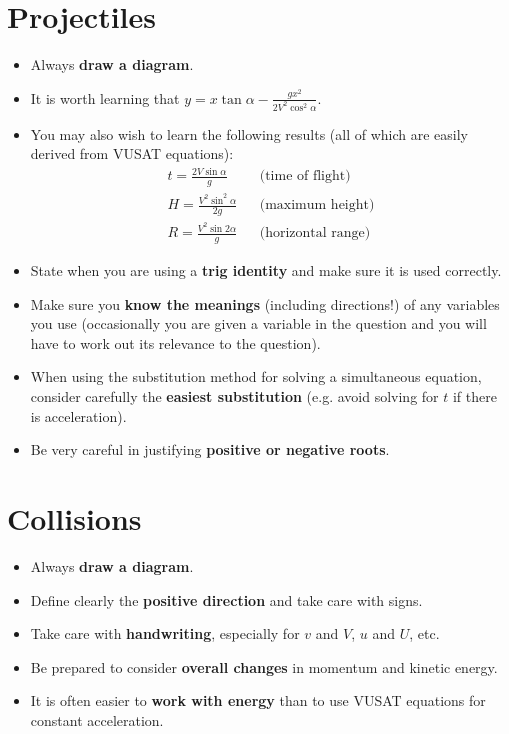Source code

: \documentclass[9pt]{extarticle}
\begin{document}
	\section{Projectiles}
	
	\begin{itemize}
		\item Always \textbf{draw a diagram}.
		\item It is worth learning that $\boxed{y = x\tan\alpha - \frac{gx^2}{2V^2\cos^2\alpha}}$.
		\item You may also wish to learn the following results (all of which are easily derived from VUSAT equations):
		\begin{align*}
		t = \frac{2V\sin\alpha}{g} && \text{(time of flight)} \\
		H = \frac{V^2\sin^2\alpha}{2g} && \text{(maximum height)} \\
		R = \frac{V^2\sin 2\alpha}{g} && \text{(horizontal range)}
		\end{align*}
		\item State when you are using a \textbf{trig identity} and make sure it is used correctly.
		\item Make sure you \textbf{know the meanings} (including directions!) of any variables you use (occasionally you are given a variable in the question and you will have to work out its relevance to the question).
		\item When using the substitution method for solving a simultaneous equation, consider carefully the \textbf{easiest substitution} (e.g. avoid solving for $t$ if there is acceleration).
		\item Be very careful in justifying \textbf{positive or negative roots}.
	\end{itemize}
	
	\section{Collisions}
	
	\begin{itemize}
		\item Always \textbf{draw a diagram}.
		\item Define clearly the \textbf{positive direction} and take care with signs.
		\item Take care with \textbf{handwriting}, especially for $v$ and $V$, $u$ and $U$, etc.
		\item Be prepared to consider \textbf{overall changes} in momentum and kinetic energy.
		\item It is often easier to \textbf{work with energy} than to use VUSAT equations for constant acceleration.
	\end{itemize}
	
\end{document}

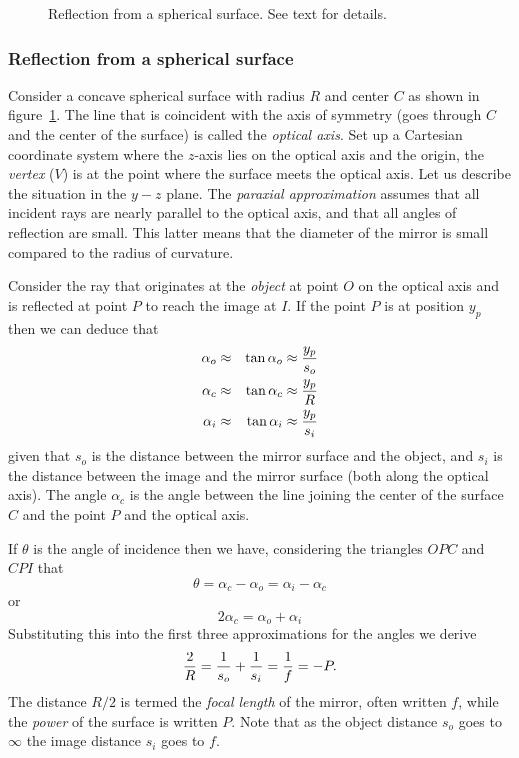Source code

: \documentclass{article}
\newcommand{\bua}{\begin{eqnarray*}}
\newcommand{\eua}{\end{eqnarray*}}
\begin{document}
\begin{figure}[th]
  \hfil{}\hfil
  \caption{Reflection from a spherical surface. See text for details. }
  \label{fig:reflection_spherical}
\end{figure}

\subsubsection{Reflection from a spherical surface}

Consider a concave spherical surface with radius $R$ and center $C$ as
shown in figure~\ref{fig:reflection_spherical}. The line that is 
coincident with the axis of symmetry (goes through $C$ and the center of the surface)
is called the {\it optical axis}. Set up a Cartesian coordinate system where the $z$-axis
lies on the optical axis and the origin, the {\it vertex} ($V$) is at the point where the surface meets 
the optical axis. Let us describe the situation in the $y-z$ plane. The {\it paraxial approximation}
assumes that all incident rays are nearly parallel to the optical axis, and that all angles
of reflection are small. This latter means that the diameter of the mirror is small compared
to the radius of curvature. 

Consider the ray that originates at the {\it object} at point $O$ on the optical axis and is 
reflected at point $P$ to reach the image at $I$. If the point $P$ is at position $y_p$ then
we can deduce that 
\bua
\alpha_o&\approx&\tan\alpha_o\approx{y_p\over s_o} \\
\alpha_c&\approx&\tan\alpha_c\approx{y_p\over R} \\
\alpha_i&\approx&\tan\alpha_i\approx{y_p\over s_i} 
\eua
given that $s_o$ is the distance between the mirror surface and the object, and $s_i$ is the distance
between the image and the mirror surface (both along the optical axis). The angle $\alpha_c$ is the angle between the line joining the center of the surface $C$ and the point $P$ and the optical
axis.

If $\theta$ is the angle of incidence then we have, considering the triangles $OPC$ and $CPI$ 
that 
\[ 
\theta=\alpha_c-\alpha_o=\alpha_i-\alpha_c
\]
or
\[ 
2\alpha_c=\alpha_o+\alpha_i
\]
Substituting this into the first three approximations for the angles we derive
\[
{2\over R}={1\over s_o}+{1\over s_i}={1\over f}=-P.
\]
The distance $R/2$ is termed the {\it focal length} of the mirror, often written $f$, while
the {\it power} of the surface is written $P$. Note that as the object distance
$s_o$ goes to $\infty$ the image distance $s_i$ goes to $f$.
\end{document}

○ ○ ○ ○ ○ ○ ○

Pictures do not go in the copy; print every entry exactly as it stands.

Source code

: \documentclass[9pt]{extarticle}
\begin{document}
	\section{Projectiles}
	
	\begin{itemize}
		\item Always \textbf{draw a diagram}.
		\item It is worth learning that $\boxed{y = x\tan\alpha - \frac{gx^2}{2V^2\cos^2\alpha}}$.
		\item You may also wish to learn the following results (all of which are easily derived from VUSAT equations):
		\begin{align*}
		t = \frac{2V\sin\alpha}{g} && \text{(time of flight)} \\
		H = \frac{V^2\sin^2\alpha}{2g} && \text{(maximum height)} \\
		R = \frac{V^2\sin 2\alpha}{g} && \text{(horizontal range)}
		\end{align*}
		\item State when you are using a \textbf{trig identity} and make sure it is used correctly.
		\item Make sure you \textbf{know the meanings} (including directions!) of any variables you use (occasionally you are given a variable in the question and you will have to work out its relevance to the question).
		\item When using the substitution method for solving a simultaneous equation, consider carefully the \textbf{easiest substitution} (e.g. avoid solving for $t$ if there is acceleration).
		\item Be very careful in justifying \textbf{positive or negative roots}.
	\end{itemize}
	
	\section{Collisions}
	
	\begin{itemize}
		\item Always \textbf{draw a diagram}.
		\item Define clearly the \textbf{positive direction} and take care with signs.
		\item Take care with \textbf{handwriting}, especially for $v$ and $V$, $u$ and $U$, etc.
		\item Be prepared to consider \textbf{overall changes} in momentum and kinetic energy.
		\item It is often easier to \textbf{work with energy} than to use VUSAT equations for constant acceleration.
	\end{itemize}
	
\end{document}

Source code

: \documentclass{article}
\newcommand{\bua}{\begin{eqnarray*}}
\newcommand{\eua}{\end{eqnarray*}}
\begin{document}
\begin{figure}[th]
  \hfil{}\hfil
  \caption{Reflection from a spherical surface. See text for details. }
  \label{fig:reflection_spherical}
\end{figure}

\subsubsection{Reflection from a spherical surface}

Consider a concave spherical surface with radius $R$ and center $C$ as
shown in figure~\ref{fig:reflection_spherical}. The line that is 
coincident with the axis of symmetry (goes through $C$ and the center of the surface)
is called the {\it optical axis}. Set up a Cartesian coordinate system where the $z$-axis
lies on the optical axis and the origin, the {\it vertex} ($V$) is at the point where the surface meets 
the optical axis. Let us describe the situation in the $y-z$ plane. The {\it paraxial approximation}
assumes that all incident rays are nearly parallel to the optical axis, and that all angles
of reflection are small. This latter means that the diameter of the mirror is small compared
to the radius of curvature. 

Consider the ray that originates at the {\it object} at point $O$ on the optical axis and is 
reflected at point $P$ to reach the image at $I$. If the point $P$ is at position $y_p$ then
we can deduce that 
\bua
\alpha_o&\approx&\tan\alpha_o\approx{y_p\over s_o} \\
\alpha_c&\approx&\tan\alpha_c\approx{y_p\over R} \\
\alpha_i&\approx&\tan\alpha_i\approx{y_p\over s_i} 
\eua
given that $s_o$ is the distance between the mirror surface and the object, and $s_i$ is the distance
between the image and the mirror surface (both along the optical axis). The angle $\alpha_c$ is the angle between the line joining the center of the surface $C$ and the point $P$ and the optical
axis.

If $\theta$ is the angle of incidence then we have, considering the triangles $OPC$ and $CPI$ 
that 
\[ 
\theta=\alpha_c-\alpha_o=\alpha_i-\alpha_c
\]
or
\[ 
2\alpha_c=\alpha_o+\alpha_i
\]
Substituting this into the first three approximations for the angles we derive
\[
{2\over R}={1\over s_o}+{1\over s_i}={1\over f}=-P.
\]
The distance $R/2$ is termed the {\it focal length} of the mirror, often written $f$, while
the {\it power} of the surface is written $P$. Note that as the object distance
$s_o$ goes to $\infty$ the image distance $s_i$ goes to $f$.
\end{document}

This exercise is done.